Before ingesting files, you need to create a collection with proper storage configuration. This example shows how to create a collection with MinIO/S3 storage secrets using the API directly.

Kubernetes Deployment#

1. Create Kubernetes Secret for MinIO Credentials#

# Set your MinIO credentials
MINIO_ACCESS_KEY="minioadmin"
MINIO_SECRET_KEY="minioadmin"
MINIO_REGION="us-east-1"
BUCKET_NAME="video-dataset"
SECRETS_NAME="${BUCKET_NAME}-secrets"

# Create Kubernetes secret with MinIO credentials
kubectl create secret generic $SECRETS_NAME \
  --from-literal=aws_access_key_id=$MINIO_ACCESS_KEY \
  --from-literal=aws_secret_access_key=$MINIO_SECRET_KEY \
  --from-literal=aws_region=$MINIO_REGION \
  --from-literal=endpoint_url=http://localhost:9000

2. Create Collection with Storage Configuration#

# Get your API endpoint
VS_API="your-cds-api-endpoint"  # e.g., localhost:8888 or your ingress hostname

# Create collection with storage secrets using curl
COLLECTION=$(curl -s -X POST "https://$VS_API/v1/collections" \
  -H "Content-Type: application/json" \
  -d '{
    "pipeline": "cosmos_video_search_milvus",
    "name": "MinIO Video Collection",
    "tags": {
      "storage-template": "s3://'$BUCKET_NAME'/videos/{{filename}}",
      "storage-secrets": "'$SECRETS_NAME'"
    },
    "collection_config": {},
    "index_config": {
      "index_type": "GPU_CAGRA",
      "params": {
        "intermediate_graph_degree": 64,
        "graph_degree": 32,
        "build_algo": "IVF_PQ",
        "cache_dataset_on_device": "true",
        "adapt_for_cpu": "true"
      },
      "metric_type": "IP"
    },
    "metadata_config": {
      "allow_dynamic_schema": true,
      "fields": []
    }
  }')

# Extract collection ID from response
COLLECTION_ID=$(echo "$COLLECTION" | jq -r '.collection.id')
echo "Created collection with ID: $COLLECTION_ID"

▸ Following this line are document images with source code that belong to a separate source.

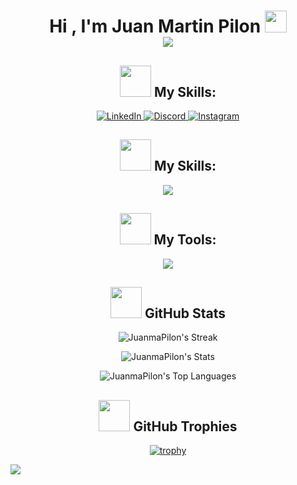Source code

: <!-- Titulo -->

<h1 align="center"><b>Hi , I'm Juan Martin Pilon </b><img src="https://media.giphy.com/media/hvRJCLFzcasrR4ia7z/giphy.gif" width="35">
<br>
<img src="https://user-images.githubusercontent.com/73097560/115834477-dbab4500-a447-11eb-908a-139a6edaec5c.gif">
</h1>

<!-- Sociales -->

<div align="center">

<h2>
<img src="https://media.giphy.com/media/v1.Y2lkPTc5MGI3NjExNHFuZWU2MDN0cTV4YXVuZzMwaDV0Mm5jdHNhYnRmbjNtbjg2YmlsbiZlcD12MV9pbnRlcm5hbF9naWZfYnlfaWQmY3Q9cw/UVG0BN8TOMKkPOJS6e/giphy.gif" width="50" />
<b>My Skills:</b>
</h2>

<p align="center">
  <a href="https://www.linkedin.com/in/juanmartinpilon/">
    <img src="https://skillicons.dev/icons?i=linkedin" alt="LinkedIn" />
  </a>
  <a href="https://discordapp.com/users/230104584964538369">
    <img src="https://skillicons.dev/icons?i=discord" alt="Discord" />
  </a>
  <a href="Inst">
    <img src="Inst" alt="Instagram" />
  </a>
</p>

</div>

<!-- Skills -->

<div align="center">

<h2>
<img src="https://media.giphy.com/media/v1.Y2lkPTc5MGI3NjExNHFuZWU2MDN0cTV4YXVuZzMwaDV0Mm5jdHNhYnRmbjNtbjg2YmlsbiZlcD12MV9pbnRlcm5hbF9naWZfYnlfaWQmY3Q9cw/UVG0BN8TOMKkPOJS6e/giphy.gif" width="50" />
<b>My Skills:</b>
</h2>

<p align="center">
<a href="https://skillicons.dev">
<img src="https://skillicons.dev/icons?i=react,js,nodejs,css,html,java,python,cpp,c,mysql&perline=6" />
</a>
</p>
  
</div>

<!-- Tools -->

<div align="center">

<h2>
<img src="https://media.giphy.com/media/v1.Y2lkPTc5MGI3NjExYzBjeHNvZ3FxZTN6c3J4dWp1cnphanNjZ2JxNGI0anZnOWJlNHZvciZlcD12MV9pbnRlcm5hbF9naWZfYnlfaWQmY3Q9cw/iDaCeaKrHhUI1I8e2b/giphy.gif" width="50" />
<b>My Tools:</b>
</h2>

<p align="center">
<a href="https://skillicons.dev">
<img src="https://skillicons.dev/icons?i=vscode,github,git,vite,postman,linux,powershell,idea,stackoverflow,octave&perline=6" />
</a>
</p>

</div>

<!-- Stats -->

<div align="center">

<h2>
<img src="https://media.giphy.com/media/iY8CRBdQXODJSCERIr/giphy.gif" width="50">
<b>GitHub Stats</b>
</h2>

![JuanmaPilon's Streak](https://github-readme-streak-stats.herokuapp.com/?user=JuanmaPilon&theme=outrun&hide_border=false)

![JuanmaPilon's Stats](https://github-readme-stats.vercel.app/api?username=JuanmaPilon&theme=outrun&show_icons=true&hide_border=false&count_private=true)

![JuanmaPilon's Top Languages](https://github-readme-stats.vercel.app/api/top-langs/?username=JuanmaPilon&theme=outrun&show_icons=true&hide_border=false&layout=compact)

</div>

<!-- Trofeos -->

<div align="center">

<h2>
<img src="https://media.giphy.com/media/fw3XuXcz1p1AZdZOH8/giphy.gif" width="50">
<b>GitHub Trophies</b>
</h2>

[![trophy](https://github-profile-trophy.vercel.app/?username=JuanmaPilon&theme=algolia)](https://github.com/JuanmaPilon/github-profile-trophy)

</div>

<img src="https://user-images.githubusercontent.com/73097560/115834477-dbab4500-a447-11eb-908a-139a6edaec5c.gif">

Key Configuration Elements:

  • storage-template: S3 URL template with {{filename}} placeholder for dynamic file paths

  • storage-secrets: Name of the Kubernetes secret containing MinIO credentials

  • tags: Collection metadata that enables asset URL generation during search

Docker Compose Deployment#

Important: MinIO requires a custom endpoint URL, so you cannot use simple environment variables like with AWS S3.

Single File Ingestion#

#!/bin/bash
MINIO_ENDPOINT="http://localhost:9000"
BUCKET="video-dataset"
COLLECTION_ID="your-collection-id"
FILENAME="sample.mp4"

curl -X POST "http://localhost:8888/v1/collections/${COLLECTION_ID}/documents" \
  -H 'Content-Type: application/json' \
  -d "[{
    \"url\": \"${MINIO_ENDPOINT}/${BUCKET}/videos/${FILENAME}\",
    \"mime_type\": \"video/mp4\",
    \"metadata\": {\"filename\": \"${FILENAME}\", \"source\": \"minio\"}
  }]"

echo "Ingested: $FILENAME"